1 1/2 teaspoons caraway seeds, or to taste

3 cloves garlic, peeled and halved

1 pint Brussels sprouts

Preheat oven to 400 degrees F. Combine olive oil, caraway seeds, salt, pepper, and garlic in a baking dish. Trim any old leaves and stems from Brussels sprouts and cut an “x” in the base of each sprout so that sprouts will cook evenly. Add sprouts to the baking dish, and stir them into the mixture until well-coated. Spread sprouts out in a single layer and bake until beginning to brown, about 15 minutes. Serve hot.

Serves 3.

          Roasted Vegetable Broth

And now for something completely different!  From Darra Goldstein’s The Vegetarian Hearth: Recipes and Reflections for the Cold Season (HarperCollins, 1996) comes a recipe for an incredibly rich broth to add to winter soups, sautees, pasta sauces, stir-fries, stews, and vegetable dishes of all kinds. As with most broths, Darra appears to be telling everyone to toss the veggies after you’ve extracted their flavor. But I hate that idea! I’d suggest throwing them back in the roasting pan with some olive oil and/or butter and reheating them in the oven at 350 degrees F. until dry and fragrant, then serving over rice. Waste not, want not!

1 large onion, unpeeled and quartered (peel if you plan to eat the veggies later)

6 garlic cloves, unpeeled and left whole (ditto)

2 leeks, including 1 inch of the greens, sliced lengthwise and rinsed well

4 large carrots, unpeeled and halved

1 parsnip, peeled and halved

1 small turnip, peeled and quartered

1 fennel bulb, trimmed and quartered

1/2 pound button mushrooms, wiped and left whole

1 tablespoon olive oil

1 cup water or dry white wine plus 2 quarts water 

1 large handful of parsley sprigs (1 ounce)

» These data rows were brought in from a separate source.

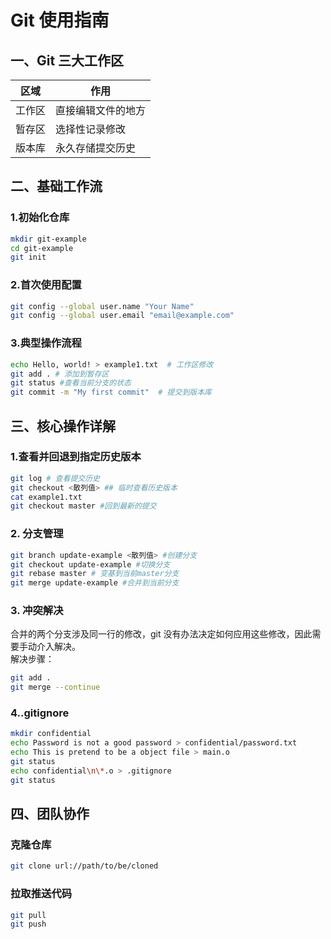 # Git 使用指南
## 一、Git 三大工作区
| 区域            | 作用           | 
|-----------------|---------------------|
| 工作区  | 直接编辑文件的地方            | 
| 暂存区  | 选择性记录修改                | 
| 版本库  | 永久存储提交历史              | 
## 二、基础工作流
### 1.初始化仓库
```bash
mkdir git-example
cd git-example
git init
```

### 2.首次使用配置
```bash
git config --global user.name "Your Name"
git config --global user.email "email@example.com"
```
### 3.典型操作流程
```bash
echo Hello, world! > example1.txt  # 工作区修改
git add . # 添加到暂存区
git status #查看当前分支的状态
git commit -m "My first commit"  # 提交到版本库
```
## 三、核心操作详解
### 1.查看并回退到指定历史版本
```bash
git log # 查看提交历史
git checkout <散列值> ## 临时查看历史版本
cat example1.txt
git checkout master #回到最新的提交
```
### 2. 分支管理 ###
```bash
git branch update-example <散列值> #创建分支
git checkout update-example #切换分支
git rebase master # 变基到当前master分支
git merge update-example #合并到当前分支
```
### 3. 冲突解决 ###
合并的两个分支涉及同一行的修改，git 没有办法决定如何应用这些修改，因此需要手动介入解决。   
解决步骤：  
```bash
git add .
git merge --continue
```
### 4..gitignore ###
```bash
mkdir confidential
echo Password is not a good password > confidential/password.txt
echo This is pretend to be a object file > main.o
git status
echo confidential\n\*.o > .gitignore
git status
```
## 四、团队协作 ##
### 克隆仓库 ###
```bash
git clone url://path/to/be/cloned
```
### 拉取推送代码 ###
```bash
git pull
git push
```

1/2 pound cabbage, coarsely chopped (about half a medium head)

1 bay leaf

1 1/2 teaspoons black peppercorns

1/4 teaspoon dried savory

1/2 teaspoon salt (or more, to taste)

Preheat the oven to 400 degrees F. Place the onion, garlic, leeks, carrots, parsnip, turnip, fennel, and mushrooms in a large roasting pan and drizzle with the olive oil. Roast the vegetables, stirring two or three times, until browned, about 45 minutes. Transfer them to a large stock pot.Deglaze the roasting pan with 1 cup of water or wine, scraping up all the browned bits clinging to the pan. Pour this liquid into the pot with the vegetables. Add the 2 quarts water, parsley, bay leaf, cabbage, peppercorns, and savory. Bring to a boil, then simmer the stock for 1 1/2 hours. Strain the stock, pressing down on the vegetables. Season to taste with salt.

Makes 2 quarts.

Okay, enough for one day! Please share your favorite roasted veggie combos and recipes with us. Gotta love ’em!!!